◆ **Task description**
Within the lines below, find those that hold the string "information" and copy each one.
= Beginning of Section =
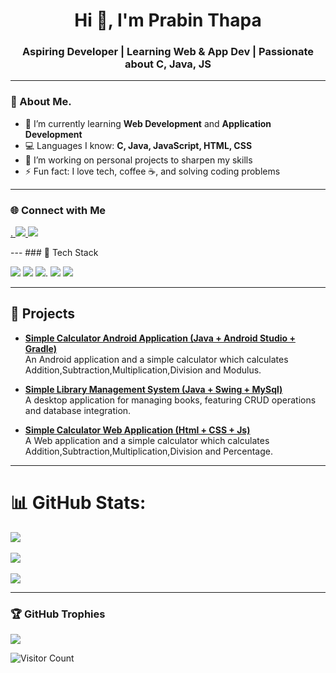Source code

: <h1 align="center">Hi 👋, I'm Prabin Thapa</h1>
<h3 align="center">Aspiring Developer | Learning Web & App Dev | Passionate about C, Java, JS</h3>               
   
---      
    
### 🧠 About Me.   
- 🌱 I’m currently learning **Web Development** and **Application Development**              
- 💻 Languages I know: **C, Java, JavaScript, HTML, CSS**         
- 🔭 I’m working on personal projects to sharpen my skills    
- ⚡ Fun fact: I love tech, coffee ☕, and solving coding problems  

---   
### 🌐 Connect with Me 
<p align="left"> 
  <a href="https://www.facebook.com/share/18sbxsq29n/" target="_blank">.        
    <img src="https://img.shields.io/badge/FaceBook-0077B5?style=for-the-badge&logo=facebook&logoColor=white"/>                  
  </a>  
  
  <a href="prth_bca2080@lict.edu.np">
    <img src="https://img.shields.io/badge/Gmail-D14836?style=for-the-badge&logo=gmail&logoColor=white"/>     
  </a>    
</p> 
---
### 🚀 Tech Stack
<p align="left">   
  <img src="https://img.shields.io/badge/C-00599C?style=for-the-badge&logo=c&logoColor=white"/>    
  <img src="https://img.shields.io/badge/Java-ED8B00?style=for-the-badge&logo=java&logoColor=white"/>       
  <img src="https://img.shields.io/badge/JavaScript-F7DF1E?style=for-the-badge&logo=javascript&logoColor=black"/>.      
  <img src="https://img.shields.io/badge/HTML5-E34F26?style=for-the-badge&logo=html5&logoColor=white"/> 
  <img src="https://img.shields.io/badge/CSS3-1572B6?style=for-the-badge&logo=css3&logoColor=white"/>
</p>  

---

## 🚀 Projects 
  
- **[Simple Calculator Android  Application (Java + Android Studio + Gradle)](https://github.com/Prabinthapadev21/Calculator_App)**          
  An Android application and a simple calculator which calculates Addition,Subtraction,Multiplication,Division and Modulus.  

- **[Simple Library Management System (Java + Swing + MySql)](https://github.com/Prabinthapadev21/Java_Exam_Oriented_Questions/tree/main/LMS)**         
A desktop application for managing books, featuring CRUD operations and database integration.
  
- **[Simple Calculator Web  Application (Html + CSS + Js)](https://prabinthapadev21.github.io/Calculator/)**         
  A Web application and a simple calculator which calculates Addition,Subtraction,Multiplication,Division and Percentage.      

---

# 📊 GitHub Stats:
![](https://github-readme-stats.vercel.app/api?username=Prabinthapadev21&theme=holi&hide_border=false&include_all_commits=false&count_private=false)<br/>        
![](https://nirzak-streak-stats.vercel.app/?user=Prabinthapadev21&theme=holi&hide_border=false)<br/>  
![](https://github-readme-stats.vercel.app/api/top-langs/?username=Prabinthapadev21&theme=holi&hide_border=false&include_all_commits=false&count_private=false&layout=compact)  
 
---
### 🏆 GitHub Trophies
![](https://github-profile-trophy.vercel.app/?username=Prabinthapadev21&theme=radical&no-frame=false&no-bg=true&margin-w=4)

![Visitor Count](https://visitor-badge.laobi.icu/badge?page_id=prabinthapadev21.yourusername)   

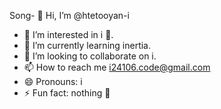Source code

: Song- 👋 Hi, I’m @htetooyan-i
- 👀 I’m interested in i 🙂.
- 🌱 I’m currently learning inertia.
- 💞️ I’m looking to collaborate on i.
- 📫 How to reach me i24106.code@gmail.com
- 😄 Pronouns: i
- ⚡ Fun fact: nothing 🙂

<!---
htetooyan-i/htetooyan-i is a ✨ special ✨ repository because its `README.md` (this file) appears on your GitHub profile.
You can click the Preview link to take a look at your changes.
--->
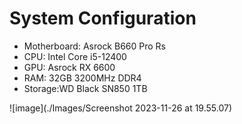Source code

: # System Configuration
* Motherboard: Asrock B660 Pro Rs
* CPU: Intel Core i5-12400
* GPU: Asrock RX 6600
* RAM: 32GB 3200MHz DDR4
* Storage:WD Black SN850 1TB

![image](./Images/Screenshot 2023-11-26 at 19.55.07)
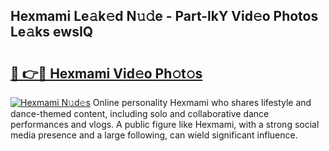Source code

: ## Hexmami Le𝚊k𝚎d N𝚞𝚍e - Part-lkY Vid𝚎o Photos Le𝚊ks ewsIQ

# <h2><a href="http://fbbsqv2.evod.top/?m=Hexmami">🔗 👉🔴 Hexmami Vid𝚎o Ph𝚘t𝚘s</a></h2>

[![Hexmami N𝚞d𝚎s](https://i.imgur.com/8V9OHl7.gif)](http://fbbsqv2.evod.top/?m=Hexmami)
Online personality Hexmami who shares lifestyle and dance-themed content, including solo and collaborative dance performances and vlogs. A public figure like Hexmami, with a strong social media presence and a large following, can wield significant influence. 
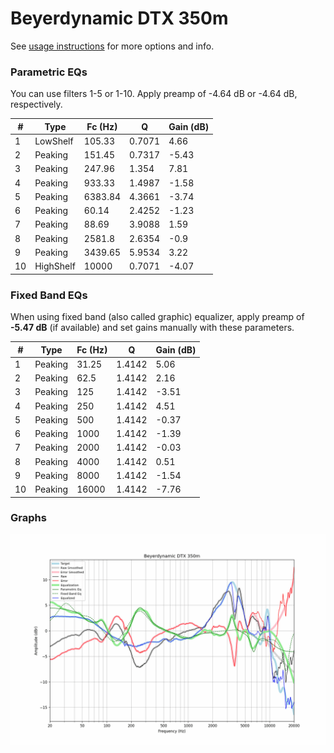 # Beyerdynamic DTX 350m
See [usage instructions](https://github.com/jaakkopasanen/AutoEq#usage) for more options and info.

### Parametric EQs
You can use filters 1-5 or 1-10. Apply preamp of -4.64 dB or -4.64 dB, respectively.

|   # | Type      |   Fc (Hz) |      Q |   Gain (dB) |
|-----|-----------|-----------|--------|-------------|
|   1 | LowShelf  |    105.33 | 0.7071 |        4.66 |
|   2 | Peaking   |    151.45 | 0.7317 |       -5.43 |
|   3 | Peaking   |    247.96 | 1.354  |        7.81 |
|   4 | Peaking   |    933.33 | 1.4987 |       -1.58 |
|   5 | Peaking   |   6383.84 | 4.3661 |       -3.74 |
|   6 | Peaking   |     60.14 | 2.4252 |       -1.23 |
|   7 | Peaking   |     88.69 | 3.9088 |        1.59 |
|   8 | Peaking   |   2581.8  | 2.6354 |       -0.9  |
|   9 | Peaking   |   3439.65 | 5.9534 |        3.22 |
|  10 | HighShelf |  10000    | 0.7071 |       -4.07 |

### Fixed Band EQs
When using fixed band (also called graphic) equalizer, apply preamp of **-5.47 dB** (if available) and set gains manually with these parameters.

|   # | Type    |   Fc (Hz) |      Q |   Gain (dB) |
|-----|---------|-----------|--------|-------------|
|   1 | Peaking |     31.25 | 1.4142 |        5.06 |
|   2 | Peaking |     62.5  | 1.4142 |        2.16 |
|   3 | Peaking |    125    | 1.4142 |       -3.51 |
|   4 | Peaking |    250    | 1.4142 |        4.51 |
|   5 | Peaking |    500    | 1.4142 |       -0.37 |
|   6 | Peaking |   1000    | 1.4142 |       -1.39 |
|   7 | Peaking |   2000    | 1.4142 |       -0.03 |
|   8 | Peaking |   4000    | 1.4142 |        0.51 |
|   9 | Peaking |   8000    | 1.4142 |       -1.54 |
|  10 | Peaking |  16000    | 1.4142 |       -7.76 |

### Graphs
![](./Beyerdynamic%20DTX%20350m.png)
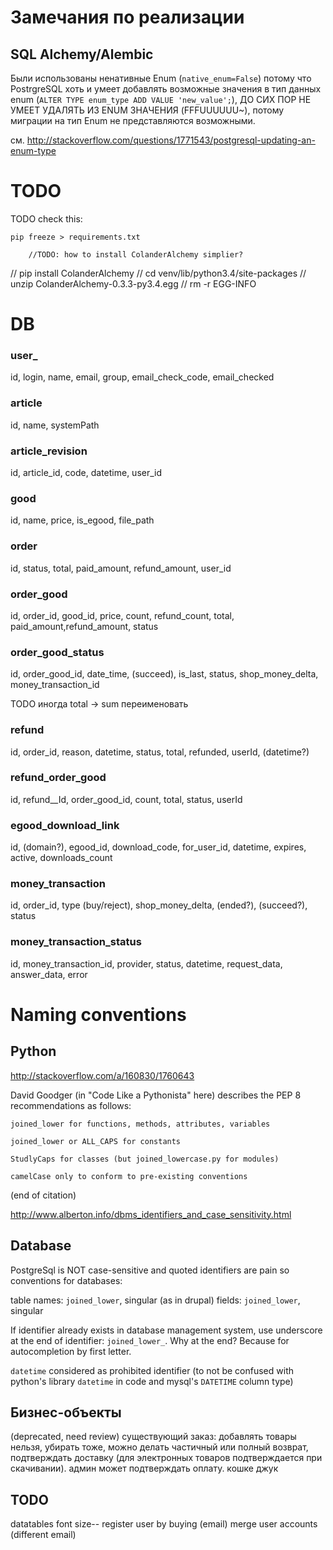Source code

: Замечания по реализации
=======================

SQL Alchemy/Alembic
-------------------

Были использованы ненативные Enum (`native_enum=False`) потому что PostrgreSQL хоть и умеет добавлять возможные значения в тип данных enum (`ALTER TYPE enum_type ADD VALUE 'new_value';`), ДО СИХ ПОР НЕ УМЕЕТ УДАЛЯТЬ ИЗ ENUM ЗНАЧЕНИЯ (FFFUUUUUU~), потому миграции на тип Enum не представляются возможными.

см. http://stackoverflow.com/questions/1771543/postgresql-updating-an-enum-type

TODO
====

TODO check this:

	pip freeze > requirements.txt

        //TODO: how to install ColanderAlchemy simplier?

//	pip install ColanderAlchemy
//	cd venv/lib/python3.4/site-packages
//	unzip ColanderAlchemy-0.3.3-py3.4.egg
//	rm -r EGG-INFO

DB
===

### user_
id, login, name, email, group, email_check_code, email_checked

### article
id, name, systemPath

### article_revision
id, article_id, code, datetime, user_id

### good
id, name, price, is_egood, file_path

### order
id, status, total, paid_amount, refund_amount, user_id

### order_good
id, order_id, good_id, price, count, refund_count, total, paid_amount,refund_amount, status

### order_good_status
id, order_good_id, date_time, (succeed), is_last, status, shop_money_delta, money_transaction_id

TODO иногда total -> sum переименовать

### refund
id, order_id, reason, datetime, status, total, refunded, userId, (datetime?)

### refund_order_good
id, refund__Id, order_good_id, count, total, status, userId

### egood_download_link
id, (domain?), egood_id, download_code, for_user_id, datetime, expires, active, downloads_count

### money_transaction
id, order_id, type (buy/reject), shop_money_delta, (ended?), (succeed?), status

### money_transaction_status
id, money_transaction_id, provider, status, datetime, request_data, answer_data, error

Naming conventions
==================

Python
------

http://stackoverflow.com/a/160830/1760643

David Goodger (in "Code Like a Pythonista" here) describes the PEP 8 recommendations as follows:

    joined_lower for functions, methods, attributes, variables

    joined_lower or ALL_CAPS for constants

    StudlyCaps for classes (but joined_lowercase.py for modules)

    camelCase only to conform to pre-existing conventions

(end of citation)

http://www.alberton.info/dbms_identifiers_and_case_sensitivity.html

Database
--------

PostgreSql is NOT case-sensitive and quoted identifiers are pain so conventions for databases:

table names: `joined_lower`, singular (as in drupal)
fields: `joined_lower`, singular

If identifier already exists in database management system, use underscore at the end of identifier: `joined_lower_`. Why at the end? Because for autocompletion by first letter.
 
`datetime` considered as prohibited identifier (to not be confused with python's library `datetime` in code and mysql's `DATETIME` column type)
 
Бизнес-объекты
--------------

(deprecated, need review) существующий заказ: добавлять товары нельзя, убирать тоже, можно делать частичный или полный возврат, подтверждать доставку (для электронных товаров подтверждается при скачивании). админ может подтверждать оплату.
кошке джук

TODO
----

datatables font size--
register user by buying (email)
merge user accounts (different email)
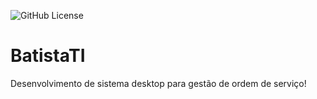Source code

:![GitHub License](https://img.shields.io/github/license/fernandass2/BatistaTI)


# BatistaTI
Desenvolvimento de sistema desktop para gestão de ordem de serviço!

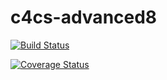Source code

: # c4cs-advanced8


[![Build Status](https://travis-ci.org/hksoren/c4cs-advanced8.png)](https://travis-ci.org/hksoren/c4cs-advanced8)

[![Coverage Status](https://.coverage.py/repos/github/hksoren/c4cs-advanced8/badge.svg?branch=master)](https://.coverage/github/hksoren/c4cs-advanced8?branch=master)
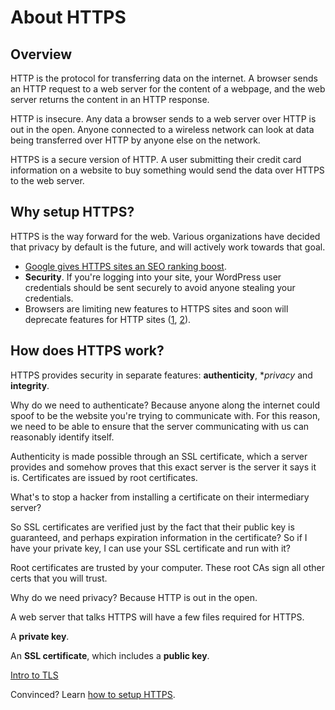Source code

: # About HTTPS

## Overview

HTTP is the protocol for transferring data on the internet. A browser
sends an HTTP request to a web server for the content of a webpage, and the web server
returns the content in an HTTP response.

HTTP is insecure. Any data a browser sends to a web server over HTTP is out in the open.
Anyone connected to a wireless network can look at data being transferred over HTTP by
anyone else on the network.

HTTPS is a secure version of HTTP. A user submitting their credit card information
on a website to buy something would send the data over HTTPS to the web server.

## Why setup HTTPS?

HTTPS is the way forward for the web. Various organizations have decided that privacy
by default is the future, and will actively work towards that goal.

* [Google gives HTTPS sites an SEO ranking boost](http://googlewebmastercentral.blogspot.com/2014/08/https-as-ranking-signal.html).
* **Security**. If you're logging into your site, your WordPress user credentials
should be sent securely to avoid anyone stealing your credentials.
* Browsers are limiting new features to HTTPS sites and soon will deprecate features for HTTP sites ([1](https://blog.mozilla.org/security/2015/04/30/deprecating-non-secure-http/), [2](https://www.chromium.org/Home/chromium-security/marking-http-as-non-secure)).

## How does HTTPS work?

HTTPS provides security in separate features: **authenticity**, **privacy* and **integrity**.

Why do we need to authenticate? Because anyone along the internet could spoof to be
the website you're trying to communicate with. For this reason, we need to be able
to ensure that the server communicating with us can reasonably identify itself.

Authenticity is made possible through an SSL certificate, which a server provides
and somehow proves that this exact server is the server it says it is. Certificates
are issued by root certificates.

What's to stop a hacker from installing a certificate on their intermediary server?

So SSL certificates are verified just by the fact that their public key is guaranteed,
and perhaps expiration information in the certificate? So if I have your private key,
I can use your SSL certificate and run with it?

Root certificates are trusted by your computer. These root CAs sign all other
certs that you will trust.

Why do we need privacy? Because HTTP is out in the open.

A web server that talks HTTPS will have a few files required for HTTPS.

A **private key**.

An **SSL certificate**, which includes a **public key**.

[Intro to TLS](http://chimera.labs.oreilly.com/books/1230000000545/ch04.html)

Convinced? Learn [how to setup HTTPS](https-setup-guide.md).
= End of Section =
◆ **Task solution**
HTTPS is a secure version of HTTP. A user submitting their credit card information
and perhaps expiration information in the certificate? So if I have your private key,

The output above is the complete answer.